Validations Expected

  1. Employee name, age, sex and country is mandatory.

  2. Employee Sex has to be Male or Female

  3. Employee age cannot be greater than 70 years and not lesser than 18 years.

  4. For example if the country is UK, the holiday entitlement cannot be greater than 25 days If the country is US, the holiday entitlement cannot be greater than 20 days If the country is Spain, the holiday entitlement cannot be greater than 30 days

  5. Similarly, if the country is UK, then it can accept a designation from only a predefined list of designations for UK, similar approach for other countries.

  6. If the manager_name is provided , then I need to validate that he is part of the same company id as the employee. So I will have to lookup some DAO to get the manager's company ID.

Questions

A. Given the above validation requirements, I would like to understand if there are any specific classes in Spring that will allow dynamic validations such as based on country.

B. When would the validations be called, immediately post my JSON gets converted to a Java object by spring or within the Services layer (class annotated @Service).

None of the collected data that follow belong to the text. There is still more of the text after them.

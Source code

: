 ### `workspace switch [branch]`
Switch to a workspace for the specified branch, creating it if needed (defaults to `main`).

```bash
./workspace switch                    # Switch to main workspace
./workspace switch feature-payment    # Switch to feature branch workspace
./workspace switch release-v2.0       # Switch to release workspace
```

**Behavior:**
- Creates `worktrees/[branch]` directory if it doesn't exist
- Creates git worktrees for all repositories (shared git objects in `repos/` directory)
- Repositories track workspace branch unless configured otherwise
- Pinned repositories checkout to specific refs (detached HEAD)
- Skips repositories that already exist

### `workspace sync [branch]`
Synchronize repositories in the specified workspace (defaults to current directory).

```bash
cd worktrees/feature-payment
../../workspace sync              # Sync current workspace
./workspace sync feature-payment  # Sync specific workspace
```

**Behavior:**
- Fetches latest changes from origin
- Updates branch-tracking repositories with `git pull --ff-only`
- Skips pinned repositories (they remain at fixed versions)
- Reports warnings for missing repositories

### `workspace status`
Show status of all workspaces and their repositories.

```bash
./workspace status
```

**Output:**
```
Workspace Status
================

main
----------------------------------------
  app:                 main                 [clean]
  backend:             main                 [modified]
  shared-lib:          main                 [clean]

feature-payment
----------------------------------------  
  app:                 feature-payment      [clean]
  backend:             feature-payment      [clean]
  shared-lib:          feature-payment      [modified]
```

C. Should I still use spring bean validations JSR 303 annotations in my Employee POJO or should the validations happen in a different class esp for attributes that are mandatory?

2

2 Answers

2
votes

A: As far I know there is no special validation layer in Spring, javax.validation is used for which Hibernate is the reference implementation. What's really easy to implement is method validation, as an example you could have a look at https://github.com/flexguse/validation-violation-checker-demo.

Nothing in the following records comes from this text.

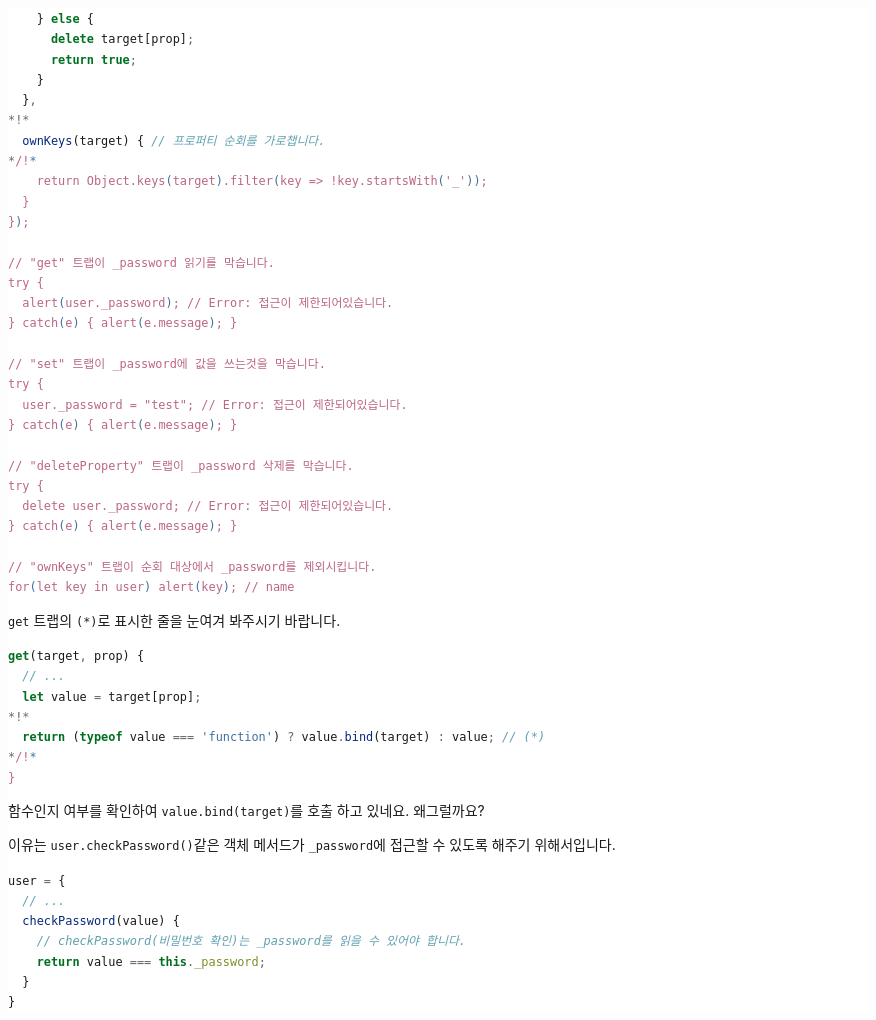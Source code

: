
 ```js run
    } else {
      delete target[prop];
      return true;
    }
  },
*!*
  ownKeys(target) { // 프로퍼티 순회를 가로챕니다.
*/!*
    return Object.keys(target).filter(key => !key.startsWith('_'));
  }
});

// "get" 트랩이 _password 읽기를 막습니다.
try {
  alert(user._password); // Error: 접근이 제한되어있습니다.
} catch(e) { alert(e.message); }

// "set" 트랩이 _password에 값을 쓰는것을 막습니다.
try {
  user._password = "test"; // Error: 접근이 제한되어있습니다.
} catch(e) { alert(e.message); }

// "deleteProperty" 트랩이 _password 삭제를 막습니다.
try {
  delete user._password; // Error: 접근이 제한되어있습니다.
} catch(e) { alert(e.message); }

// "ownKeys" 트랩이 순회 대상에서 _password를 제외시킵니다.
for(let key in user) alert(key); // name
```

`get` 트랩의 `(*)`로 표시한 줄을 눈여겨 봐주시기 바랍니다.

```js
get(target, prop) {
  // ...
  let value = target[prop];
*!*
  return (typeof value === 'function') ? value.bind(target) : value; // (*)
*/!*
}
```

함수인지 여부를 확인하여 `value.bind(target)`를 호출 하고 있네요. 왜그럴까요?

이유는 `user.checkPassword()`같은 객체 메서드가 `_password`에 접근할 수 있도록 해주기 위해서입니다.

```js
user = {
  // ...
  checkPassword(value) {
    // checkPassword(비밀번호 확인)는 _password를 읽을 수 있어야 합니다.
    return value === this._password;
  }
}
```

B: You can do the JSR303 validation directly in the Controller method by using @Valid method annotation but I would prefer to do the validation in your service method so you have more control what is responded in case of validation errors -> see https://spring.io/blog/2013/11/01/exception-handling-in-spring-mvc

C: JSR 303 annotations should be enough, you need to create your own validation annotation and validation implementation which you should add to the Employee POJO -> see https://softwarecave.org/2014/03/27/custom-bean-validation-constraints/

Do not forget to write JUnit tests for your validation!

0
votes

I don't think there is a special validation Layer responding 100% to your need, but for example, in Spring MVC, we have a validator interface org.springFramework.validation.Validator.

It give you the possibility to define dynamically the rules to validate the data using the validate method and invoke it by creating a binder and @Valid in our controller.